Open AccessDesign and Optimization of 3′-(Imidazo[1,2-a]pyrazin-3-yl)-[1,1′-biphenyl]-3-carboxamides as Selective DDR1 Inhibitors
Author(s) -
MingJen Cheng,
Zhang Zhang,
Yupeng Li,
Ming Huang,
Jian Zou,
Jinfeng Luo,
Zhengchao Tu,
Yong Xu,
Xiaomei Ren,
Ke Ding,
Xiaoyun Lu
Publication year - 2020
Publication title -
acs medicinal chemistry letters
Language(s) - English
Resource type - Journals
SCImago Journal Rank - 1.065
H-Index - 66
ISSN - 1948-5875
DOI - 10.1021/acsmedchemlett.9b00495
Subject(s) - ic50 , kinase , chemistry , biphenyl , ddr1 , small molecule , pharmacology , structure–activity relationship , cancer research , combinatorial chemistry , biochemistry , receptor tyrosine kinase , biology , in vitro , organic chemistry
DDR1 is considered as a promising target for cancer therapy, and selective inhibitors against DDR1 over other kinases may be considered as promising therapeutic agents.

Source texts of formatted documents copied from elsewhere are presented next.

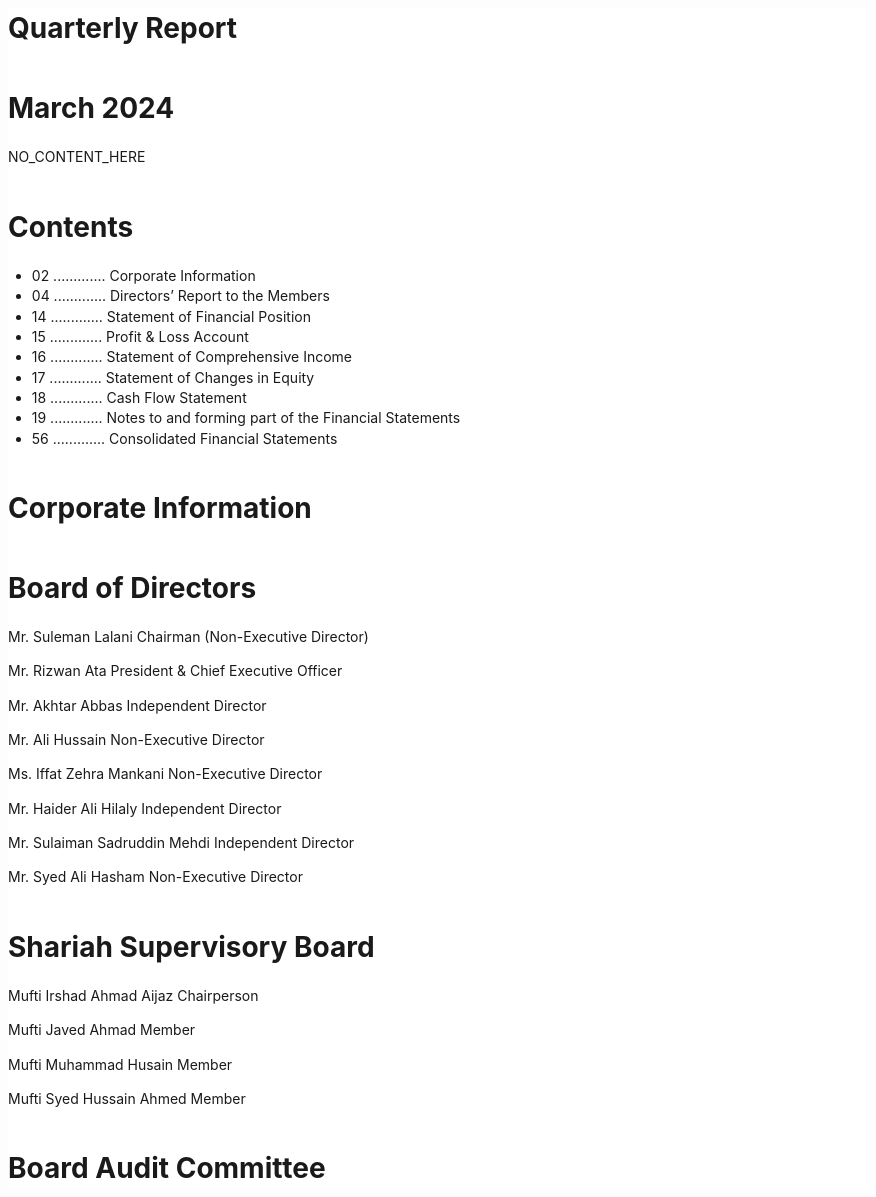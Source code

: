 # Quarterly Report

# March 2024

NO_CONTENT_HERE

# Contents

- 02 ............. Corporate Information
- 04 ............. Directors’ Report to the Members
- 14 ............. Statement of Financial Position
- 15 ............. Profit & Loss Account
- 16 ............. Statement of Comprehensive Income
- 17 ............. Statement of Changes in Equity
- 18 ............. Cash Flow Statement
- 19 ............. Notes to and forming part of the Financial Statements
- 56 ............. Consolidated Financial Statements

# Corporate Information

# Board of Directors

Mr. Suleman Lalani                                        Chairman (Non-Executive Director)

Mr. Rizwan Ata                                            President & Chief Executive Officer

Mr. Akhtar Abbas                                          Independent Director

Mr. Ali Hussain                                           Non-Executive Director

Ms. Iffat Zehra Mankani                                   Non-Executive Director

Mr. Haider Ali Hilaly                                     Independent Director

Mr. Sulaiman Sadruddin Mehdi                              Independent Director

Mr. Syed Ali Hasham                                       Non-Executive Director

# Shariah Supervisory Board

Mufti Irshad Ahmad Aijaz                                  Chairperson

Mufti Javed Ahmad                                         Member

Mufti Muhammad Husain                                     Member

Mufti Syed Hussain Ahmed                                  Member

# Board Audit Committee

Herein, we have identified a series of 3'-(imidazo[1,2- a ]pyrazin-3-yl)-[1,1'-biphenyl]-3-carboxamides as novel selective DDR1 inhibitors. Among these, compound 8v potently inhibited DDR1 with an IC 50 of 23.8 nM, while it showed less inhibitory activity against DDR2 (IC 50 = 1740 nM) and negligible activities against Bcr-Abl (IC 50 > 10 μM) and c-Kit (IC 50 > 10 μM). 8v also exhibited excellent selectivity in a KINOMEscan screening platform with 468 kinases. This compound dose-dependently suppressed NSCLC cell tumorigenicity, migration, and invasion. Collectively, these studies support its potential application for treatment of NSCLC.